Kedua, menjaga hubungan baik antara anak dan orang tua. Hubungan yang harmonis dalam keluarga secara langsung menjadi perekat sehingga orang tua dapat mengawasi anak dengan mudah. Hubungan yang erat antara anak dan orang tua juga memberikan keleluasaan pada anak untuk terbuka dengan segala permasalahan yang dia hadapi.

Ketiga, memberikan pendidikan agama. Kontrol yang paling mumpuni dalam memerangi pergaulan bebas adalah pendidikan agama yang diberikan sejak dini. Anak yang diberikan pendidikan agama sejak dini dan terus menerus akan menjadi benteng bagi anak untuk tidak terjerumus ke pergaulan bebas.

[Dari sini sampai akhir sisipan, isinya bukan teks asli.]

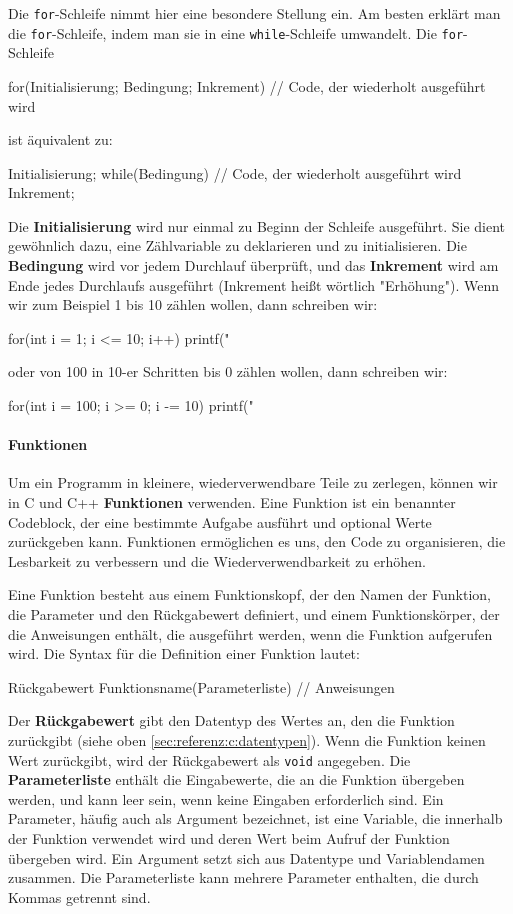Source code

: Die \texttt{for}-Schleife nimmt hier eine besondere Stellung ein. Am besten erklärt man die \texttt{for}-Schleife, indem man sie in eine \texttt{while}-Schleife umwandelt. Die \texttt{for}-Schleife
\begin{code}
for(Initialisierung; Bedingung; Inkrement) {
    // Code, der wiederholt ausgeführt wird
}
\end{code}
ist äquivalent zu:
\begin{code}
{
    Initialisierung;
    while(Bedingung) {
        // Code, der wiederholt ausgeführt wird
        Inkrement;
    }
}
\end{code}
Die \textbf{Initialisierung} wird nur einmal zu Beginn der Schleife ausgeführt. Sie dient gewöhnlich dazu, eine Zählvariable zu deklarieren und zu initialisieren. Die \textbf{Bedingung} wird vor jedem Durchlauf überprüft, und das \textbf{Inkrement} wird am Ende jedes Durchlaufs ausgeführt (Inkrement heißt wörtlich "Erhöhung"). Wenn wir zum Beispiel 1 bis 10 zählen wollen, dann schreiben wir:
\begin{code}
for(int i = 1; i <= 10; i++) {
    printf("%
}
\end{code}
oder von 100 in 10-er Schritten bis 0 zählen wollen, dann schreiben wir:
\begin{code}
for(int i = 100; i >= 0; i -= 10) {
    printf("%
}       
\end{code}

\paragraph{Funktionen}

Um ein Programm in kleinere, wiederverwendbare Teile zu zerlegen, können wir in C und C++ \textbf{Funktionen} verwenden. Eine Funktion ist ein benannter Codeblock, der eine bestimmte Aufgabe ausführt und optional Werte zurückgeben kann. Funktionen ermöglichen es uns, den Code zu organisieren, die Lesbarkeit zu verbessern und die Wiederverwendbarkeit zu erhöhen.

Eine Funktion besteht aus einem Funktionskopf, der den Namen der Funktion, die Parameter und den Rückgabewert definiert, und einem Funktionskörper, der die Anweisungen enthält, die ausgeführt werden, wenn die Funktion aufgerufen wird. Die Syntax für die Definition einer Funktion lautet:
\begin{code}
Rückgabewert Funktionsname(Parameterliste) {
    // Anweisungen
}
\end{code}
Der \textbf{Rückgabewert} gibt den Datentyp des Wertes an, den die Funktion zurückgibt (siehe oben \ref{sec:referenz:c:datentypen}). Wenn die Funktion keinen Wert zurückgibt, wird der Rückgabewert als \texttt{void} angegeben. Die \textbf{Parameterliste} enthält die Eingabewerte, die an die Funktion übergeben werden, und kann leer sein, wenn keine Eingaben erforderlich sind. Ein Parameter, häufig auch als Argument bezeichnet, ist eine Variable, die innerhalb der Funktion verwendet wird und deren Wert beim Aufruf der Funktion übergeben wird. Ein Argument setzt sich aus Datentype und Variablendamen zusammen. Die Parameterliste kann mehrere Parameter enthalten, die durch Kommas getrennt sind.

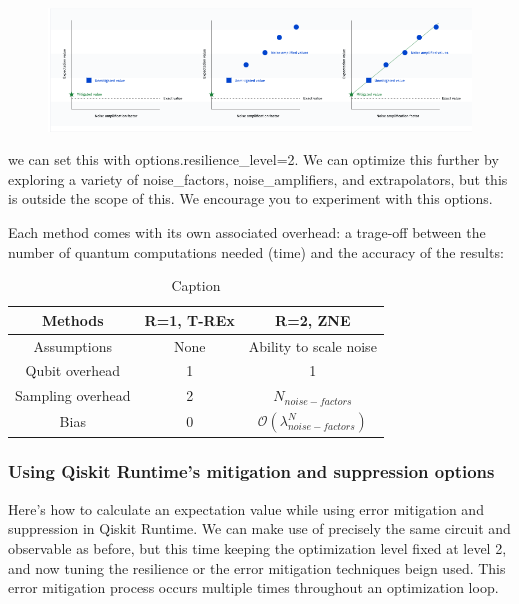 \documentclass[12pt, oneside]{book}
\theoremstyle{definition}
\theoremstyle{definition}
\theoremstyle{remark}
\begin{document}
\begin{figure}[H]
    \centering
    \includegraphics[width=0.5\linewidth]{../images/zne.png}
\end{figure}

we can set this with options.resilience\_level=2. We can optimize this further by exploring a variety of noise\_factors, noise\_amplifiers, and extrapolators, but this is outside the scope of this. We encourage you to experiment with this options.

Each method comes with its own associated overhead: a trage-off between the number of quantum computations needed (time) and the accuracy of the results:

\begin{table}[H]
    \centering
    \begin{tabular}{c|c|c}
    Methods & R=1, T-REx & R=2, ZNE \\
    \hline
    Assumptions  & None & Ability to scale noise\\
         Qubit overhead &  1  &  1\\
         Sampling overhead& 2 & $N_{noise-factors}$\\
         Bias & 0 & $\mathcal{O}(\lambda^N_{noise-factors})$\\
    \end{tabular}
    \caption{Caption}
    \label{tab:my_label}
\end{table}

\subsubsection{Using Qiskit Runtime's mitigation and suppression options}
Here's how to calculate an expectation value while using error mitigation and suppression in Qiskit Runtime. We can make use of precisely the same circuit and observable as before, but this time keeping the optimization level fixed at level 2, and now tuning the resilience or the error mitigation techniques beign used. This error mitigation process occurs multiple times throughout an optimization loop.
\end{document}

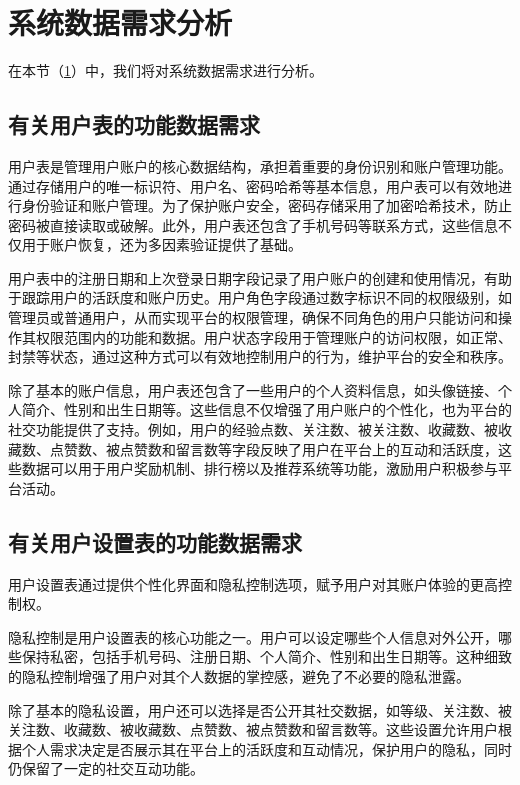 \section{系统数据需求分析}\label{sec:RequirementsAnalysis}

在本节（\cref{sec:RequirementsAnalysis}）中，我们将对系统数据需求进行分析。

\subsection{有关用户表的功能数据需求}

用户表是管理用户账户的核心数据结构，承担着重要的身份识别和账户管理功能。通过存储用户的唯一标识符、用户名、密码哈希等基本信息，用户表可以有效地进行身份验证和账户管理。为了保护账户安全，密码存储采用了加密哈希技术，防止密码被直接读取或破解。此外，用户表还包含了手机号码等联系方式，这些信息不仅用于账户恢复，还为多因素验证提供了基础。

用户表中的注册日期和上次登录日期字段记录了用户账户的创建和使用情况，有助于跟踪用户的活跃度和账户历史。用户角色字段通过数字标识不同的权限级别，如管理员或普通用户，从而实现平台的权限管理，确保不同角色的用户只能访问和操作其权限范围内的功能和数据。用户状态字段用于管理账户的访问权限，如正常、封禁等状态，通过这种方式可以有效地控制用户的行为，维护平台的安全和秩序。

除了基本的账户信息，用户表还包含了一些用户的个人资料信息，如头像链接、个人简介、性别和出生日期等。这些信息不仅增强了用户账户的个性化，也为平台的社交功能提供了支持。例如，用户的经验点数、关注数、被关注数、收藏数、被收藏数、点赞数、被点赞数和留言数等字段反映了用户在平台上的互动和活跃度，这些数据可以用于用户奖励机制、排行榜以及推荐系统等功能，激励用户积极参与平台活动。

\subsection{有关用户设置表的功能数据需求}

用户设置表通过提供个性化界面和隐私控制选项，赋予用户对其账户体验的更高控制权。

隐私控制是用户设置表的核心功能之一。用户可以设定哪些个人信息对外公开，哪些保持私密，包括手机号码、注册日期、个人简介、性别和出生日期等。这种细致的隐私控制增强了用户对其个人数据的掌控感，避免了不必要的隐私泄露。

除了基本的隐私设置，用户还可以选择是否公开其社交数据，如等级、关注数、被关注数、收藏数、被收藏数、点赞数、被点赞数和留言数等。这些设置允许用户根据个人需求决定是否展示其在平台上的活跃度和互动情况，保护用户的隐私，同时仍保留了一定的社交互动功能。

Agar anak terhindar dari pergaulan bebas, maka harus ada kerja sama yang harmonis antara pendidik dan orang tua untuk berani tegas dalam menekan, mengurangi, dan pada akhirnya menghilangkan budaya pergaulan bebas yang mengarah pada permisifme seksualitas.

Di samping itu, penting juga dipikirkan dan didesiminasikan tentang pengatahuan kesehatan reproduksi dan seksualitas pada siswa sesuai umur dan kapasitasnya. Berdasarkan data yang dilansir dari Survei Kesehatan Reproduksi Remaja Indonesia oleh Kemenkokesara pada tahun tahun 2010, disebutkan bahwa pengetahuaan mengenai kesehatan reproduksi dan seksualitas di kalangan remaja masih terbilang rendah. Sebanyak 13% perempuan tidak mengetahui perubahan fisik yang terjadi pada diri mereka dan hampir separuh dari mereka (49,9%) tidak mengetahui masa suburnya.

Hal tersebut tentu saja hal yang mengkahwatirkan dan membutuhkan perhatian bersama. Masalah dasanya adalah bahwasanya masa remaja adalah masa transisi dan sangat problematis dalam aspek psikologis. Hal ini membuat mereka berada dalam kondisi anomi (sebuah situasi tanpa norma dan hukum) karena kontradiksi antara norma dan fase orientasi.

Pada titik kondisi seperti ini, peran orang tua, keluarga, dan lingkungan dalam perkembangan anak menjadi sangat urgen. Dengan dukungan pemahaman santifik mengenai pendidikan kesehatan dan reproduksi, kita dapat mengharapkan sinergi dan kerja bersama yang tepat dan produktif dalam menangkal pergaulan bebas beserta segala dampaknya.